WORK INSTRUCTION: Scan the entries that follow and copy out every line containing "information".

[Items from a dataset]
Start of Block

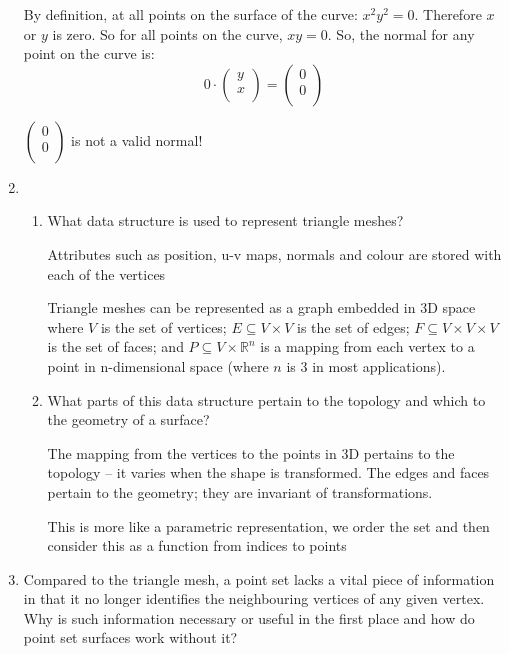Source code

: \documentclass[10pt,\jkfside,a4paper]{article}
\begin{document}
\begin{enumerate}
By definition, at all points on the surface of the curve: $x^2 y^2 = 0$.
Therefore $x$ or $y$ is zero. So for all points on the curve, $xy = 0$. So,
the normal for any point on the curve is:
\[
0\cdot
\begin{pmatrix}
y\\
x\\
\end{pmatrix}
= \begin{pmatrix}
0\\
0\\
\end{pmatrix}
\]

$ \begin{pmatrix}
0\\0\\
\end{pmatrix} $ is not a valid normal!

\item

\begin{enumerate}

\item What data structure is used to represent triangle meshes?

{\color{blue} Attributes such as position, u-v maps, normals and colour are
stored with each of the vertices}

Triangle meshes can be represented as a graph embedded in 3D space where $V$
is the set of vertices; $E \subseteq V \times V$ is the set of edges; $F
\subseteq V \times V \times V$ is the set of faces; and $P \subseteq V \times
\mathbb{R}^n$ is a mapping from each vertex to a point in n-dimensional
space (where $n$ is 3 in most applications).

\item What parts of this data structure pertain to the topology and which to
the geometry of a surface?

The mapping from the vertices to the points in 3D pertains to the topology
-- it varies when the shape is transformed. The edges and faces
pertain to the geometry; they are invariant of transformations.

{\color{blue} This is more like a parametric representation, we order the set
and then consider this as a function from indices to points}

\end{enumerate}

\item Compared to the triangle mesh, a point set lacks a vital piece of
information in that it no longer identifies the neighbouring vertices of any
given vertex. Why is such information necessary or useful in the first place
and how do point set surfaces work without it?


\end{enumerate}
\end{document}
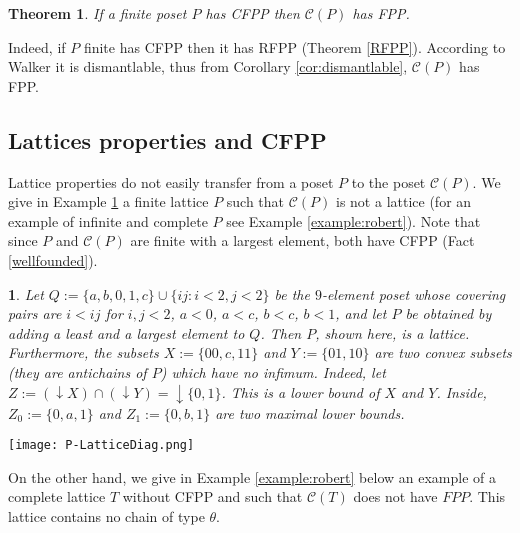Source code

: \documentclass[12pt]{amsart}
\newtheorem{theorem}[definition]{{\bf Theorem}}
\newtheorem{example}[definition]{\noindent {\bf Example}}
\begin{document}
\begin{theorem}\label{thm:not FPP} 
If a finite poset  $P$ has CFPP then $\mathcal C (P)$ has FPP. 
\end{theorem}

Indeed, if $P$ finite has CFPP then it has RFPP (Theorem
\ref{RFPP}). According to Walker it is dismantlable, thus from
Corollary \ref{cor:dismantlable}, $\mathcal C (P)$ has FPP.

\subsection{Lattices properties and CFPP}
 
Lattice properties do not easily transfer from a poset $P$ to the
poset $\mathcal C(P)$. We give in Example \ref{example:lattice} a
finite lattice $P$ such that $\mathcal C (P)$ is not a lattice (for
an example of infinite and complete $P$ see Example
\ref{example:robert}). Note that since $P$ and $\mathcal C  (P)$
are finite with a largest element, both have CFPP (Fact
\ref{wellfounded}).

\noindent \begin{minipage}[t]{0.5\textwidth} 
\begin{example}\label {example:lattice} 
Let $Q:=\{a, b, 0, 1, c \}\cup \{ij: i<2,j<2\}$ be the $9$-element
poset whose covering pairs are $i<ij$ for $i,j<2$, $a<0$, $a<c$,
$b<c$, $b<1$, and let $P$  be obtained by adding a least and a
largest element to $Q$. Then $P$, shown here, is a lattice. Furthermore, the
subsets $X:= \{ 00, c, 11\}$ and $Y:= \{01, 10\}$ are two convex
subsets (they are antichains of $P$) which have no infimum. Indeed,
let $Z:= ({\downarrow \!\!} X)\cap ({\downarrow \!\!} Y)= {\downarrow \!\!}
\{0, 1\}$.  This is a lower bound of $X$ and $Y$. Inside, $Z_0:= \{0,
a, 1\}$ and $Z_1:=\{0,b, 1\}$ are two maximal lower bounds.
\end{example}
\end{minipage}
\hfill 
\begin{minipage}[t]{0.5\textwidth}
\vspace{1cm}
\begin{center}
\texttt{[image: P-LatticeDiag.png]}
\end{center}
\bigskip
\end{minipage}

\bigskip

On the other hand, we give in Example \ref{example:robert} below an
example of a complete lattice $T$ without CFPP and such that $\mathcal
C (T)$ does not have $FPP$.  This lattice contains no chain of type
$\theta$.
  
\end{document}
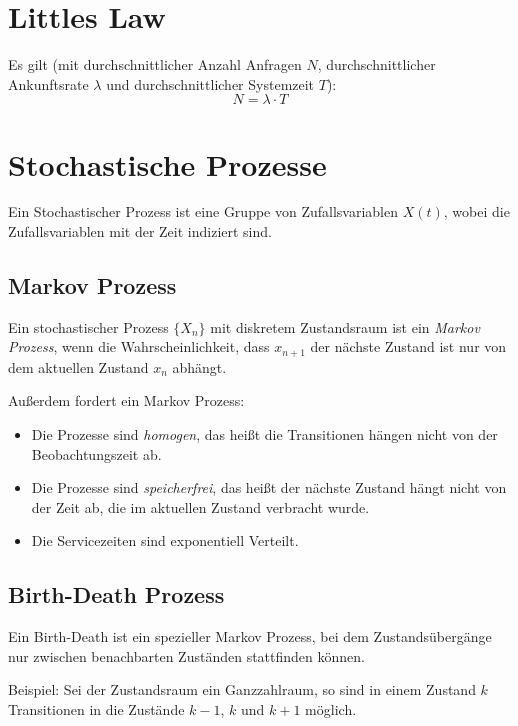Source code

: \documentclass[a4paper, 11pt, accentcolor = tud3b]{tudreport}
\begin{document}
		\section{Littles Law}
			Es gilt (mit durchschnittlicher Anzahl Anfragen \(N\), durchschnittlicher Ankunftsrate \(\lambda\) und durchschnittlicher Systemzeit \(T\)):
			\begin{equation*}
				N = \lambda \cdot T
			\end{equation*}
	        
		\section{Stochastische Prozesse}
			Ein Stochastischer Prozess ist eine Gruppe von Zufallsvariablen \( X(t) \), wobei die Zufallsvariablen mit der Zeit indiziert sind.
			
			\subsection{Markov Prozess}
				Ein stochastischer Prozess \( \{ X _ n \} \) mit diskretem Zustandsraum ist ein \textit{Markov Prozess}, wenn die Wahrscheinlichkeit, dass \( x _ {n + 1} \) der nächste Zustand ist nur von dem aktuellen Zustand \( x _ n \) abhängt.
				
				Außerdem fordert ein Markov Prozess:
				\begin{itemize}
					\item Die Prozesse sind \textit{homogen}, das heißt die Transitionen hängen nicht von der Beobachtungszeit ab.
					\item Die Prozesse sind \textit{speicherfrei}, das heißt der nächste Zustand hängt nicht von der Zeit ab, die im aktuellen Zustand verbracht wurde.
					\item Die Servicezeiten sind exponentiell Verteilt.
				\end{itemize}
			
			\subsection{Birth-Death Prozess} %
				Ein Birth-Death ist ein spezieller Markov Prozess, bei dem Zustandsübergänge nur zwischen benachbarten Zuständen stattfinden können.
				
				Beispiel: Sei der Zustandsraum ein Ganzzahlraum, so sind in einem Zustand \( k \) Transitionen in die Zustände \( k - 1 \), \( k \) und \( k + 1 \) möglich.
				
\end{document}
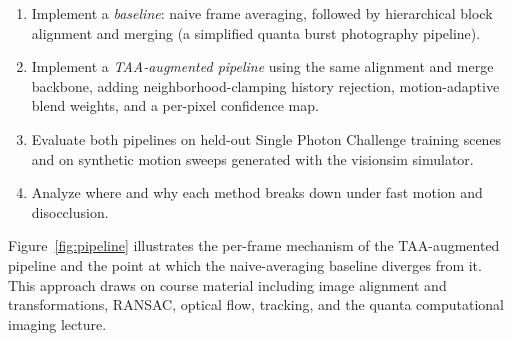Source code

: \documentclass[10pt,twocolumn]{article}
\begin{document}
\begin{enumerate}[leftmargin=1.4em,itemsep=2pt,topsep=2pt]
  \item Implement a \textit{baseline}: naive frame averaging, followed by hierarchical block alignment and merging (a simplified quanta burst photography pipeline).
  \item Implement a \textit{TAA-augmented pipeline} using the same alignment and merge backbone, adding neighborhood-clamping history rejection, motion-adaptive blend weights, and a per-pixel confidence map.
  \item Evaluate both pipelines on held-out Single Photon Challenge training scenes and on synthetic motion sweeps generated with the visionsim simulator.
  \item Analyze where and why each method breaks down under fast motion and disocclusion.
\end{enumerate}

Figure~\ref{fig:pipeline} illustrates the per-frame mechanism of the TAA-augmented pipeline and the point at which the naive-averaging baseline diverges from it. This approach draws on course material including image alignment and transformations, RANSAC, optical flow, tracking, and the quanta computational imaging lecture.
\end{document}
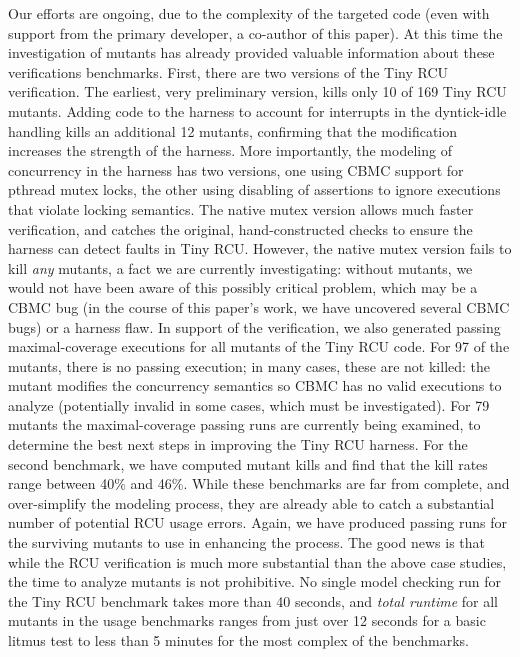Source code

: \documentclass[conference]{IEEEtran}
\begin{document}
Our efforts are ongoing, due to the complexity of the targeted code
(even with support from the primary developer, a co-author of this
paper).  At this time the
investigation of mutants has already provided valuable information
about these verifications benchmarks.  First, there are two versions
of the Tiny RCU verification.  The earliest, very preliminary version,
kills only 10 of 169 Tiny RCU mutants.  Adding code to the harness to
account for interrupts in the dyntick-idle handling kills an
additional 12 mutants, confirming that the modification increases the
strength of the harness.  More importantly, the modeling of
concurrency in the harness has two versions, one using CBMC support
for pthread mutex locks, the other using disabling of assertions to
ignore executions that violate locking semantics.  The native mutex
version allows much faster verification, and catches the original,
hand-constructed checks to ensure the harness can detect faults in
Tiny RCU.  However, the native mutex version fails to kill \emph{any}
mutants, a fact we are currently investigating:  without mutants, we
would not have been aware of this possibly critical problem, which may
be a CBMC bug (in the course of this paper's work, we have uncovered
several CBMC bugs) or a harness flaw.  In support of the
verification, we also generated passing maximal-coverage executions for all
mutants of the Tiny RCU code.  For 97 of the mutants, there is no
passing execution; in many cases, these are not killed: the mutant
modifies the concurrency semantics so CBMC has no valid executions to
analyze (potentially invalid in some cases, which must be
investigated).  For 79 mutants the maximal-coverage passing runs are
currently being examined, to determine the best next steps in
improving the Tiny RCU harness.
For the second benchmark, we have computed mutant kills and find that
the kill rates range between 40\% and 46\%.  While these benchmarks
are far from complete, and over-simplify the modeling process, they
are already able to catch a substantial number of potential RCU usage
errors.  Again, we have produced passing runs for the surviving
mutants to use in enhancing the process.  The good news is that while
the RCU verification is much more substantial than the above case
studies, the time to analyze mutants is not prohibitive.  No single
model checking run for the Tiny RCU benchmark takes more than 40
seconds, and \emph{total runtime} for all mutants in the usage
benchmarks ranges from just over 12 seconds for a basic litmus test to
less than 5 minutes for the most complex of the benchmarks.
\end{document}
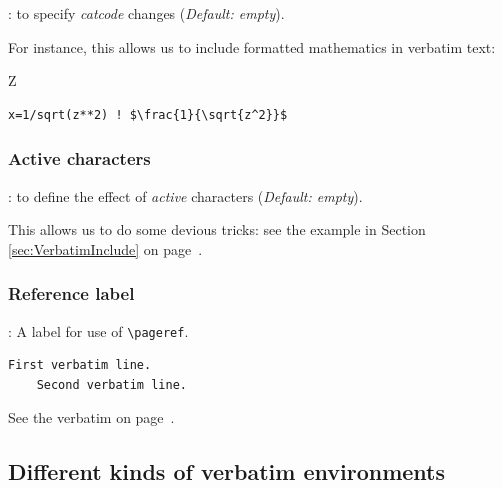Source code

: \documentclass[twoside]{article}
\providecommand\optname[1]{\textsf{#1}}
\newenvironment{optlist}{\begin{description}%
  \renewcommand\makelabel[1]{%
    \descriptionlabel{\mdseries\optname{##1}}}%
  \itemsep0.25\itemsep}%
 {\end{description}}
\begin{document}
\begin{optlist}
  \item[codes (macro)]: to specify \emph{catcode} changes (\emph{Default:
  empty}).
\end{optlist}

  For instance, this allows us to include formatted mathematics in verbatim
text:

{
\begin{SideBySideExample}
  Z
  \begin{Verbatim}[commandchars=\\\{\},
         codes={\catcode`$=3\catcode`^=7}]
    x=1/sqrt(z**2) ! $\frac{1}{\sqrt{z^2}}$
  \end{Verbatim}
\end{SideBySideExample}
}  %


\subsubsection{Active characters}

\begin{optlist}
  \item[defineactive (macro)]: to define the effect of \emph{active}
  characters
  (\emph{Default: empty}).
\end{optlist}

  This allows us to do some devious tricks: see the example in Section
\ref{sec:VerbatimInclude} on page~\pageref{sec:VerbatimInclude}.


\subsubsection{Reference label}

\begin{optlist}
  \item[reflabel (<label>)]: A  label for use of \verb|\pageref|.
\end{optlist}

\begin{SideBySideExample}
  \begin{Verbatim}[reflabel=verb0]
    First verbatim line.
    Second verbatim line.
  \end{Verbatim}
  See the verbatim on 
  page~\pageref{verb0}.
\end{SideBySideExample}




\subsection{Different kinds of verbatim environments}
\end{document}
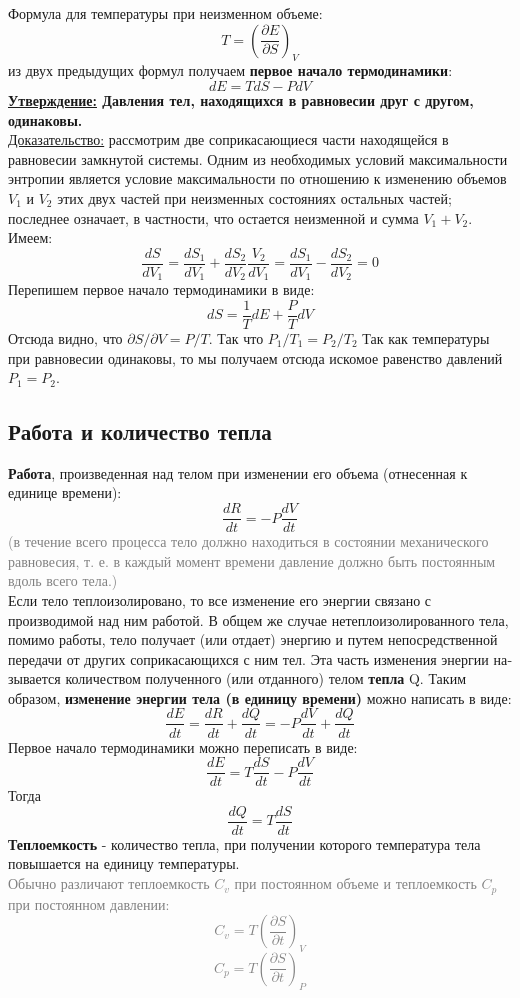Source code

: Формула для температуры при неизменном объеме:
\begin{equation}\label{e1}
T = (\frac{\partial E}{\partial S})_V
\end{equation}
из двух предыдущих формул получаем \textbf{первое начало термодинамики}:
$$
dE = TdS - PdV
$$
\textbf{\underline{Утверждение:} Давления тел, находящихся в равновесии друг с другом, одинаковы.}\\
\underline{Доказательство:} рассмотрим две сопри­касающиеся части находящейся в равновесии замкнутой систе­мы. Одним из необходимых условий максимальности энтропии является условие максимальности по отношению к изменению объемов $V_1$ и $V_2$ этих двух частей при неизменных состояниях остальных частей; последнее означает, в частности, что остается неизменной и сумма $V_1 + V_2$. Имеем:
$$
\frac{dS}{dV_1} = \frac{dS_1}{dV_1} + \frac{dS_2}{dV_2}\frac{V_2}{dV_1} = \frac{dS_1}{dV_1} - \frac{dS_2}{dV_2} = 0
$$
Перепишем первое начало термодинамики в виде:
$$
dS = \frac{1}{T}dE+ \frac{P}{T}dV
$$
Отсюда видно, что $\partial S / \partial V = P / T$. Так что $P_1/T_1 = P_2/T_2$ Так как температуры при равновесии одинаковы, то мы получаем
отсюда искомое равенство давлений $P_1 = P_2$.

\subsection{Работа и количество тепла}
\textbf{Работа}, произведенная над телом
при изменении его объема (отнесенная к единице времени):
$$
\frac{dR}{dt} = -P\frac{dV}{dt}
$$
\textcolor{gray}{
(в течение всего процесса тело должно находиться в состоянии механическо­го равновесия, т. е. в каждый момент времени давление должно
быть постоянным вдоль всего тела.)}\\
Если тело теплоизолировано, то все изменение его энергии
связано с производимой над ним работой. В общем же случае
нетеплоизолированного тела, помимо работы, тело получает (или
отдает) энергию и путем непосредственной передачи от других
соприкасающихся с ним тел. Эта часть изменения энергии на­зывается количеством полученного (или отданного) телом \textbf{теп­ла} Q. Таким образом, \textbf{изменение энергии тела (в единицу време­ни)} можно написать в виде:
$$
\frac{dE}{dt} = \frac{dR}{dt} + \frac{dQ}{dt} = -P\frac{dV}{dt} + \frac{dQ}{dt}
$$
Первое начало термодинамики можно переписать в виде:
$$
\frac{dE}{dt} = T\frac{dS}{dt}-P\frac{dV}{dt}
$$
Тогда
$$
\frac{dQ}{dt} = T\frac{dS}{dt}
$$
\textbf{Теплоемкость} - количество тепла, при получении которого температура те­ла повышается на единицу температуры.\\
\textcolor{gray}{
Обычно различают теплоемкость $C_v$ при постоянном объеме и теплоемкость $C_p$ при постоянном давлении:
$$
C_v = T (\frac{\partial S}{\partial t})_V
$$
$$
C_p = T (\frac{\partial S}{\partial t})_P
$$
}


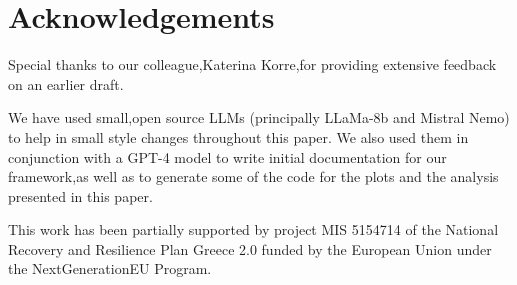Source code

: %
\section*{Acknowledgements}

Special thanks to our colleague,Katerina Korre,for providing extensive feedback on an earlier draft.

We have used small,open source LLMs (principally LLaMa-8b and Mistral Nemo) to help in small style changes throughout this paper. We also used them in conjunction with a GPT-4 model \cite{openai2024gpt4technicalreport} to write initial documentation for our framework,as well as to generate some of the code for the plots and the analysis presented in this paper. 

This work has been partially supported by project MIS 5154714 of the National Recovery and Resilience Plan Greece 2.0 funded by the European Union under the NextGenerationEU Program.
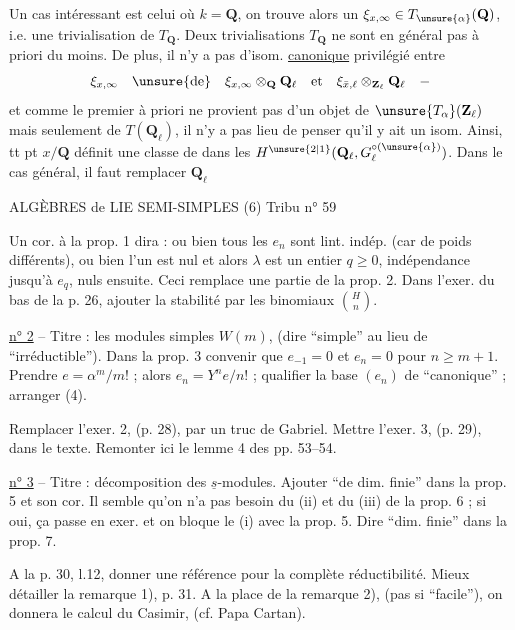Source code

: Un cas intéressant est celui où $k=\mathbf Q$, on trouve alors un  $\xi_{x,\infty}\in T_{\unsure{\alpha}}(\mathbf Q)$, i.e. une trivialisation de $T_{\mathbf Q}$. Deux trivialisations  $T_{\mathbf Q}$ ne sont en général pas  à priori du moins. De plus, il n'y a pas d'isom. \uline{canonique} privilégié entre
\[
\xi_{x,\infty}\quad\unsure{\text{de}}\quad\xi_{x,\infty}\otimes_{\mathbf Q}\mathbf Q_\ell
\quad\text{et}\quad\xi_{\bar x,\ell}\otimes_{\mathbf Z_\ell}\mathbf Q_\ell\quad-
\]
 et comme le premier à priori ne provient pas d'un objet de $\unsure{T_{\alpha}}(\mathbf Z_\ell)$ mais seulement de $T(\mathbf Q_\ell)$, il n'y a pas lieu de penser qu'il y ait  un isom. Ainsi, tt pt $x/\mathbf Q$ définit une classe de  dans les $H^{\unsure{2|1}}(\mathbf Q_\ell,G_\ell^{\circ(\unsure{\alpha})})$. Dans le cas général, il faut remplacer $\mathbf Q_\ell$

ALGÈBRES de LIE SEMI-SIMPLES (6) \hfill Tribu n° 59

Un cor. à la prop. 1 dira : ou bien tous les $e_n$ sont lint. indép. (car de poids différents), ou bien l'un est nul et alors $\lambda$ est un entier $q\geq 0$, indépendance jusqu'à $e_q$, nuls ensuite. Ceci remplace une partie de la prop. 2. Dans l'exer. du bas de la p. 26, ajouter la stabilité par les binomiaux $\binom Hn$.

\uline{n° 2} -- Titre : les modules simples $W(m)$, (dire ``simple'' au lieu de ``irréductible''). Dans la prop. 3 convenir que $e_{-1}=0$ et $e_n=0$ pour $n\geq m+1$. Prendre $e=\alpha^m/m!$ ; alors $e_n=Y^ne/n!$ ; qualifier la base $(e_n)$ de ``canonique'' ; arranger (4).

Remplacer l'exer. 2, (p. 28), par un truc de Gabriel. Mettre l'exer. 3, (p. 29), dans le texte. Remonter ici le lemme 4 des pp. 53--54.

\uline{n° 3} -- Titre : décomposition des $\underline s$-modules. Ajouter ``de dim. finie'' dans la prop. 5 et son cor. Il semble qu'on n'a pas besoin du (ii) et du (iii) de la prop. 6 ; si oui, ça passe en exer. et on bloque le (i) avec la prop. 5. Dire ``dim. finie'' dans la prop. 7.

A la p. 30, l.12, donner une référence pour la complète réductibilité. Mieux détailler la remarque 1), p. 31. A la place de la remarque 2), (pas si ``facile''), on donnera le calcul du Casimir, (cf. Papa Cartan).

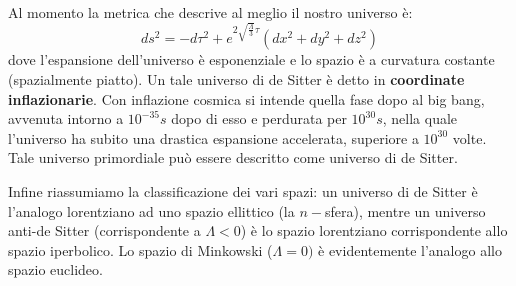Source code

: Al momento la metrica che descrive al meglio il nostro universo è:
\begin{equation}
    ds^2 = - d\tau^2 + e^{ 2\sqrt{\frac{\Lambda}{3}} \tau}( dx^2 + dy^2 + dz^2)
    \label{eq.metrica_universo}
\end{equation}
dove l'espansione dell'universo è esponenziale e lo spazio è a curvatura costante (spazialmente piatto). Un tale universo di de Sitter è detto in \textbf{coordinate inflazionarie}. Con inflazione cosmica si intende quella fase dopo al big bang, avvenuta intorno a $10^{-35} s$ dopo di esso e perdurata per $10^{30} s$, nella quale l'universo ha subito una drastica espansione accelerata, superiore a $10^{30}$ volte. Tale universo primordiale può essere descritto come universo di de Sitter.

Infine riassumiamo la classificazione dei vari spazi: un universo di de Sitter è l'analogo lorentziano ad uno spazio ellittico (la $n-$sfera), mentre un universo anti-de Sitter (corrispondente a $\Lambda <0$) è lo spazio lorentziano corrispondente allo spazio iperbolico. Lo spazio di Minkowski ($\Lambda = 0)$ è evidentemente l'analogo allo spazio euclideo.

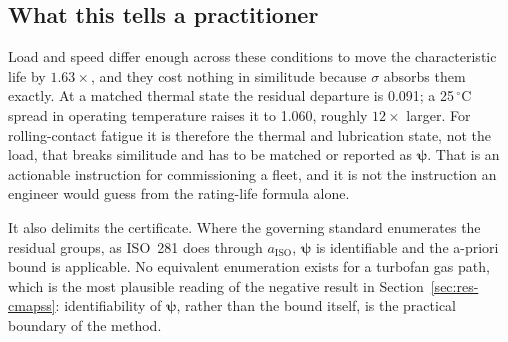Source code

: \subsection*{What this tells a practitioner}
Load and speed differ enough across these conditions to move the characteristic life by
$1.63\times$, and they cost nothing in similitude because $\sigma$ absorbs them exactly. At a matched
thermal state the residual departure is 0.091; a 25\,$^\circ$C spread in operating temperature
raises it to 1.060, roughly $12\times$ larger. For rolling-contact fatigue it is therefore the
thermal and lubrication state, not the load, that breaks similitude and has to be matched or
reported as $\boldsymbol\psi$. That is an actionable instruction for commissioning a fleet, and it
is not the instruction an engineer would guess from the rating-life formula alone.

It also delimits the certificate. Where the governing standard enumerates the residual groups, as
ISO~281 does through $a_{\mathrm{ISO}}$, $\boldsymbol\psi$ is identifiable and the a-priori bound is
applicable. No equivalent enumeration exists for a turbofan gas path, which is the most plausible
reading of the negative result in Section~\ref{sec:res-cmapss}: identifiability of
$\boldsymbol\psi$, rather than the bound itself, is the practical boundary of the method.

End of Block

ANSWER TO THIS EXERCISE:
information in that it no longer identifies the neighbouring vertices of any
given vertex. Why is such information necessary or useful in the first place
investigation of mutants has already provided valuable information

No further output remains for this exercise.